• _YOUR GOAL_: A word-for-word restatement of every record is required.

** EXERCISE INPUT follows **

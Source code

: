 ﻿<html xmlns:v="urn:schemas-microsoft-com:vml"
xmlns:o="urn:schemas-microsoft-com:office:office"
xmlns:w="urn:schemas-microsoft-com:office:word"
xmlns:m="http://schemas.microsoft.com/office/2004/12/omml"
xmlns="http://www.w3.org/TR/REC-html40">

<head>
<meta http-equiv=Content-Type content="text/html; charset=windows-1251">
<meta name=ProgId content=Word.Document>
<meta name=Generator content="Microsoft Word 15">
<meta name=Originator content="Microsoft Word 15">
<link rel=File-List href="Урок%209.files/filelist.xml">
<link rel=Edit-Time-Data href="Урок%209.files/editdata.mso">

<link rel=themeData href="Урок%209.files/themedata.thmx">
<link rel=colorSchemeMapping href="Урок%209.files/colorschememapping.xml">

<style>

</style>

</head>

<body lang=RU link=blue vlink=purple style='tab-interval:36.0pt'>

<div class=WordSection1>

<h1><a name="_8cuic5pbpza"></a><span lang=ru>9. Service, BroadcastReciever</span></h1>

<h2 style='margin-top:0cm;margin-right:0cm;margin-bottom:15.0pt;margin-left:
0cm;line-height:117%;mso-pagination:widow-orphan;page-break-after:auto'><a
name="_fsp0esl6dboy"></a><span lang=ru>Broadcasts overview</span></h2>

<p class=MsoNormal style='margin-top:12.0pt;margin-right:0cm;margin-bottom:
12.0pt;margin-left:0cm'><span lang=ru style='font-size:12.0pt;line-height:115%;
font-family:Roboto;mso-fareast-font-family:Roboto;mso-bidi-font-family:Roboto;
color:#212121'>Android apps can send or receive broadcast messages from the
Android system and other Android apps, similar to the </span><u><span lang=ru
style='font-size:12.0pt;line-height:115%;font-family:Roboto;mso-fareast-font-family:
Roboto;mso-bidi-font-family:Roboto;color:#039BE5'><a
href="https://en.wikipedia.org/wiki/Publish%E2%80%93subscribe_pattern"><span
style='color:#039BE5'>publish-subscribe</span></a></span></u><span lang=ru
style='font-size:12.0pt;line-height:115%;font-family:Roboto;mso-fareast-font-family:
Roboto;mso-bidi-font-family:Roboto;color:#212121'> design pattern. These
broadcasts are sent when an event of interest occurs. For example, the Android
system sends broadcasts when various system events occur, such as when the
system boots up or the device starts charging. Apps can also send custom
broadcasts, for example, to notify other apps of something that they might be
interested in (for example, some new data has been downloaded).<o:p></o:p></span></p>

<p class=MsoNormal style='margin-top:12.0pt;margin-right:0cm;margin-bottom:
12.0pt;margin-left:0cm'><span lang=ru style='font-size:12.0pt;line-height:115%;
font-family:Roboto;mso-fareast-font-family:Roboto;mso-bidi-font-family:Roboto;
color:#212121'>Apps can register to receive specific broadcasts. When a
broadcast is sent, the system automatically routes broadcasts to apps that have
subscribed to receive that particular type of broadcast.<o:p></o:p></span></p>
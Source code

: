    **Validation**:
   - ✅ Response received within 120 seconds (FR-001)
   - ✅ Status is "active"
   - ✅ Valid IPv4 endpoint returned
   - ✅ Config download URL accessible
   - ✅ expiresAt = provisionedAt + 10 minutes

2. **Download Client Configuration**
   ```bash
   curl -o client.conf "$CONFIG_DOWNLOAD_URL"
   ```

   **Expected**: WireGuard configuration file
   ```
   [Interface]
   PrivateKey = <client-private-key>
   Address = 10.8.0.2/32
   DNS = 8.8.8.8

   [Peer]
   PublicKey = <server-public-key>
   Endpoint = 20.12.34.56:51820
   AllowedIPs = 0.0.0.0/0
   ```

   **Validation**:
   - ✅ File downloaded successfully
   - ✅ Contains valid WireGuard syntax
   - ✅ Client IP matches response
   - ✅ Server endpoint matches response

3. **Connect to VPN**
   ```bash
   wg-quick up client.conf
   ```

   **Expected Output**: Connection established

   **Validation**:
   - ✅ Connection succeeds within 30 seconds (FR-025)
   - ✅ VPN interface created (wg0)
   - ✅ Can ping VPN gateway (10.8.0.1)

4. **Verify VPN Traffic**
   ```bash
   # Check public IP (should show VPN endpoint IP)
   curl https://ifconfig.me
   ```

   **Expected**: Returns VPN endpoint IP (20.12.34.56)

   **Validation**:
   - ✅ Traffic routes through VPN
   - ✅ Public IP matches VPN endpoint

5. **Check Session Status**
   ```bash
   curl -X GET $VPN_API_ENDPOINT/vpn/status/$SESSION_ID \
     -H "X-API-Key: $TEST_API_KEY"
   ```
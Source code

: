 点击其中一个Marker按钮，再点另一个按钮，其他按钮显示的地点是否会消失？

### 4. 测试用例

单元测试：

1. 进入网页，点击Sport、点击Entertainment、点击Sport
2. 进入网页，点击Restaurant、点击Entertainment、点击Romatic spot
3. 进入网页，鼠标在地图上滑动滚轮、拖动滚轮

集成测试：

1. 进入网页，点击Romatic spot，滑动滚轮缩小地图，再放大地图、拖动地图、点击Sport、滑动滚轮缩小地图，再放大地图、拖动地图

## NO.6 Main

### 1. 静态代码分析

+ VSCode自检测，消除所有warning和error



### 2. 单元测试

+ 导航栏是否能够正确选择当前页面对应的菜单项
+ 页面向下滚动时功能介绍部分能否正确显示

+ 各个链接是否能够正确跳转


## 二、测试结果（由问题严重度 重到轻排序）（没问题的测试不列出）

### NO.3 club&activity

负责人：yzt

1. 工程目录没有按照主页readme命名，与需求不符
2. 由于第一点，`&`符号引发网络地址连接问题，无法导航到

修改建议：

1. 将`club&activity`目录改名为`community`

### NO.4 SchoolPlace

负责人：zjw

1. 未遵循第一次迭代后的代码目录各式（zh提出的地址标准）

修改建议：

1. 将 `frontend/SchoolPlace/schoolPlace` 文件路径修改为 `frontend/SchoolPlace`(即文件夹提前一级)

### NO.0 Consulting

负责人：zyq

** End of EXERCISE INPUT **

• _SOLUTION FOR THIS EXERCISE_:
Source code

: ﻿<html xmlns:v="urn:schemas-microsoft-com:vml"
xmlns:o="urn:schemas-microsoft-com:office:office"
xmlns:w="urn:schemas-microsoft-com:office:word"
xmlns:m="http://schemas.microsoft.com/office/2004/12/omml"
xmlns="http://www.w3.org/TR/REC-html40">

<head>
<meta http-equiv=Content-Type content="text/html; charset=windows-1251">
<meta name=ProgId content=Word.Document>
<meta name=Generator content="Microsoft Word 15">
<meta name=Originator content="Microsoft Word 15">
<link rel=File-List href="Урок%209.files/filelist.xml">
<link rel=Edit-Time-Data href="Урок%209.files/editdata.mso">

<link rel=themeData href="Урок%209.files/themedata.thmx">
<link rel=colorSchemeMapping href="Урок%209.files/colorschememapping.xml">

<style>

</style>

</head>

<body lang=RU link=blue vlink=purple style='tab-interval:36.0pt'>

<div class=WordSection1>

<h1><a name="_8cuic5pbpza"></a><span lang=ru>9. Service, BroadcastReciever</span></h1>

<h2 style='margin-top:0cm;margin-right:0cm;margin-bottom:15.0pt;margin-left:
0cm;line-height:117%;mso-pagination:widow-orphan;page-break-after:auto'><a
name="_fsp0esl6dboy"></a><span lang=ru>Broadcasts overview</span></h2>

<p class=MsoNormal style='margin-top:12.0pt;margin-right:0cm;margin-bottom:
12.0pt;margin-left:0cm'><span lang=ru style='font-size:12.0pt;line-height:115%;
font-family:Roboto;mso-fareast-font-family:Roboto;mso-bidi-font-family:Roboto;
color:#212121'>Android apps can send or receive broadcast messages from the
Android system and other Android apps, similar to the </span><u><span lang=ru
style='font-size:12.0pt;line-height:115%;font-family:Roboto;mso-fareast-font-family:
Roboto;mso-bidi-font-family:Roboto;color:#039BE5'><a
href="https://en.wikipedia.org/wiki/Publish%E2%80%93subscribe_pattern"><span
style='color:#039BE5'>publish-subscribe</span></a></span></u><span lang=ru
style='font-size:12.0pt;line-height:115%;font-family:Roboto;mso-fareast-font-family:
Roboto;mso-bidi-font-family:Roboto;color:#212121'> design pattern. These
broadcasts are sent when an event of interest occurs. For example, the Android
system sends broadcasts when various system events occur, such as when the
system boots up or the device starts charging. Apps can also send custom
broadcasts, for example, to notify other apps of something that they might be
interested in (for example, some new data has been downloaded).<o:p></o:p></span></p>

<p class=MsoNormal style='margin-top:12.0pt;margin-right:0cm;margin-bottom:
12.0pt;margin-left:0cm'><span lang=ru style='font-size:12.0pt;line-height:115%;
font-family:Roboto;mso-fareast-font-family:Roboto;mso-bidi-font-family:Roboto;
color:#212121'>Apps can register to receive specific broadcasts. When a
broadcast is sent, the system automatically routes broadcasts to apps that have
subscribed to receive that particular type of broadcast.<o:p></o:p></span></p>
Source code

:    **Validation**:
   - ✅ Response received within 120 seconds (FR-001)
   - ✅ Status is "active"
   - ✅ Valid IPv4 endpoint returned
   - ✅ Config download URL accessible
   - ✅ expiresAt = provisionedAt + 10 minutes

2. **Download Client Configuration**
   ```bash
   curl -o client.conf "$CONFIG_DOWNLOAD_URL"
   ```

   **Expected**: WireGuard configuration file
   ```
   [Interface]
   PrivateKey = <client-private-key>
   Address = 10.8.0.2/32
   DNS = 8.8.8.8

   [Peer]
   PublicKey = <server-public-key>
   Endpoint = 20.12.34.56:51820
   AllowedIPs = 0.0.0.0/0
   ```

   **Validation**:
   - ✅ File downloaded successfully
   - ✅ Contains valid WireGuard syntax
   - ✅ Client IP matches response
   - ✅ Server endpoint matches response

3. **Connect to VPN**
   ```bash
   wg-quick up client.conf
   ```

   **Expected Output**: Connection established

   **Validation**:
   - ✅ Connection succeeds within 30 seconds (FR-025)
   - ✅ VPN interface created (wg0)
   - ✅ Can ping VPN gateway (10.8.0.1)

4. **Verify VPN Traffic**
   ```bash
   # Check public IP (should show VPN endpoint IP)
   curl https://ifconfig.me
   ```

   **Expected**: Returns VPN endpoint IP (20.12.34.56)

   **Validation**:
   - ✅ Traffic routes through VPN
   - ✅ Public IP matches VPN endpoint

5. **Check Session Status**
   ```bash
   curl -X GET $VPN_API_ENDPOINT/vpn/status/$SESSION_ID \
     -H "X-API-Key: $TEST_API_KEY"
   ```
Source code

: 点击其中一个Marker按钮，再点另一个按钮，其他按钮显示的地点是否会消失？

### 4. 测试用例

单元测试：

1. 进入网页，点击Sport、点击Entertainment、点击Sport
2. 进入网页，点击Restaurant、点击Entertainment、点击Romatic spot
3. 进入网页，鼠标在地图上滑动滚轮、拖动滚轮

集成测试：

1. 进入网页，点击Romatic spot，滑动滚轮缩小地图，再放大地图、拖动地图、点击Sport、滑动滚轮缩小地图，再放大地图、拖动地图

## NO.6 Main

### 1. 静态代码分析

+ VSCode自检测，消除所有warning和error



### 2. 单元测试

+ 导航栏是否能够正确选择当前页面对应的菜单项
+ 页面向下滚动时功能介绍部分能否正确显示

+ 各个链接是否能够正确跳转


## 二、测试结果（由问题严重度 重到轻排序）（没问题的测试不列出）

### NO.3 club&activity

负责人：yzt

1. 工程目录没有按照主页readme命名，与需求不符
2. 由于第一点，`&`符号引发网络地址连接问题，无法导航到

修改建议：

1. 将`club&activity`目录改名为`community`

### NO.4 SchoolPlace

负责人：zjw

1. 未遵循第一次迭代后的代码目录各式（zh提出的地址标准）

修改建议：

1. 将 `frontend/SchoolPlace/schoolPlace` 文件路径修改为 `frontend/SchoolPlace`(即文件夹提前一级)

### NO.0 Consulting

负责人：zyq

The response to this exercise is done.